# Navarre Fishing Rodeo - Oct 3/4



## need2fish (Oct 2, 2007)

Date and categories are set for the 3rd annual Navarre Fishing Rodeo this fall -

Sat Oct 3 & Sun Oct 4

The event benefits Heroes on the Water, Take A Kid Fishing Foundation, & Navarre Beach Marine Park*

*Includes
Navarre Beach Marine Science Station
Navarre Beach Sea Turtle Conservation Center
Navarre Beach Marine Sanctuary


----------



## Caddy Yakker (May 21, 2011)

I couldn't find the rules or entry fee price on the website? I have fished the past 2 but noticed this yr there's a kayak division. Also wondering what the prizes are. I know it's still a ways out and maybe things have yet to be finalized.


----------



## need2fish (Oct 2, 2007)

Yeah - rules aren't posted yet. Categories are Kids, Open and Kayak (but I think you can fish both the Kayak and the open on one ticket - just have to catch the Kayak species from a kayak).

Prizes have been Yeti products in last couple years - so I think that will remain the same.

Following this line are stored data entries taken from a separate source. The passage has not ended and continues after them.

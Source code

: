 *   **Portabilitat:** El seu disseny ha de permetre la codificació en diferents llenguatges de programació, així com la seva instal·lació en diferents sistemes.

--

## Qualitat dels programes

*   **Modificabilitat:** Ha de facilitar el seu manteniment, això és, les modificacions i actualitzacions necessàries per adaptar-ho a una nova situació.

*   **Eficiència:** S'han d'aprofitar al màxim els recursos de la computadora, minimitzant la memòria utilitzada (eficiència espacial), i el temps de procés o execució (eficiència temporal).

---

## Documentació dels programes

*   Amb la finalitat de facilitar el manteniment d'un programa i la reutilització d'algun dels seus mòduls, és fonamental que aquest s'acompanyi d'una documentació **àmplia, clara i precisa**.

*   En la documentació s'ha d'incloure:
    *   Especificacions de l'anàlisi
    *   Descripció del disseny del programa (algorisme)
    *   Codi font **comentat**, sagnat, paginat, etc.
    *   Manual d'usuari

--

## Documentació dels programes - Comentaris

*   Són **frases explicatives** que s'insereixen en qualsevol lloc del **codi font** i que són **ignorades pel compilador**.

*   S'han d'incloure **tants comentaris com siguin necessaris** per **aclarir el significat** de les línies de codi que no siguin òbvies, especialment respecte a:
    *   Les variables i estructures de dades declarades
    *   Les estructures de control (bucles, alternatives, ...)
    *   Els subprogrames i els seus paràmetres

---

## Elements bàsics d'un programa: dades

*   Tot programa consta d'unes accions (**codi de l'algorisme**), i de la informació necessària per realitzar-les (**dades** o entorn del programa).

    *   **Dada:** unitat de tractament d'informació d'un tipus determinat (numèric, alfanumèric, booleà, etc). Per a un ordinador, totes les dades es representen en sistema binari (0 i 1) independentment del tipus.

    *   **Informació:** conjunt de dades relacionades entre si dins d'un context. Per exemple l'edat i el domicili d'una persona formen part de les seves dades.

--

I know weigh in an capt meeting is planned to be at juana's


----------



## NavarreFishingRodeo (Aug 5, 2015)

*Navarre Fishing Rodeo (More info)*

Rules will be posted on the website by the end of today. Also, there will be a signup form given there as well. It's probably best to sign up early, it's $35 until 11:59pm on September 17th! After that, it's $45. :thumbsup:

http://www.navarrefishingrodeo.com/

I'm helping organize the event, and it does my heart good to see that people are already talking about us.


----------



## NavarreFishingRodeo (Aug 5, 2015)

Caddy Yakker said:


> I couldn't find the rules or entry fee price on the website? I have fished the past 2 but noticed this yr there's a kayak division. Also wondering what the prizes are. I know it's still a ways out and maybe things have yet to be finalized.

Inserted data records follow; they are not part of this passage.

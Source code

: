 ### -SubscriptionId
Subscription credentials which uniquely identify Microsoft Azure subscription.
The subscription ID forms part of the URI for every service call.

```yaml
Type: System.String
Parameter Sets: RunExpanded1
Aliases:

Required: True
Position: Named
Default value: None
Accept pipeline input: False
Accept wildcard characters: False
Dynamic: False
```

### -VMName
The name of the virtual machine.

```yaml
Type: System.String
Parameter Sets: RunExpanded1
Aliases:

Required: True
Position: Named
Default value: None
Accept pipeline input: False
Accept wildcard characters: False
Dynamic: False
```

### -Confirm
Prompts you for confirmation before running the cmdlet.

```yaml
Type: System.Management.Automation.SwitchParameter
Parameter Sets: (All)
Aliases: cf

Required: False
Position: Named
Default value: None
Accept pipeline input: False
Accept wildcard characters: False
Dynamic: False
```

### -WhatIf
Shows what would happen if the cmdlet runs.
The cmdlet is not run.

The entry fee for signing up now is $35; starting September 15th it's $45. Also, we're really excited about the kayak division! Rules and everything should be finalized by the end of today. Prizes should be announced sometime soon as well. Hopefully I'll see ya out there, man! :thumbsup:


----------



## need2fish (Oct 2, 2007)

*Navarre Fishing Rodeo Early Registration Ends Soon*

Save $10 and register now for the Navarre Fishing Rodeo. Early registration ends on Sept 15th. Come out, wet a line and win some great prizes. Fish all or part of the weekend. First 200 entrants get a VERY nice long sleeve tech shirt from Mojo. Rodeo is Sat and Sun Oct 3rd and 4th.

Sponsorships are still being accepted also.

www.navarrefishingrodeo.com

Tight Lines


----------



## Yo-Zuri (May 31, 2015)

Looks great. I read this on the website:

 "Junior anglers will be registered automatically at weigh-in. No entry fee will be required with corresponding adult ticket."​ ​ ​ Does that mean a junior angler, to have a fish weighed and entered, must be accompanied by an adult who has bought a ticket?​


----------



## NavarreFishingRodeo (Aug 5, 2015)

Yo-Zuri said:


> Looks great. I read this on the website:
> 
> "Junior anglers will be registered automatically at weigh-in. No entry fee will be required with corresponding adult ticket."​ ​ ​ Does that mean a junior angler, to have a fish weighed and entered, must be accompanied by an adult who has bought a ticket?​


Yes. If you're accompanying the junior angler to the weigh-in and you have a ticket, it shouldn't be a problem.


----------



## need2fish (Oct 2, 2007)

10 Days Out. Enter online at http://www.navarrefishingrodeo.com/tickets.html


----------



## LIM-IT-OUT (Aug 26, 2014)

What is the payout for the inshore slam div.?


----------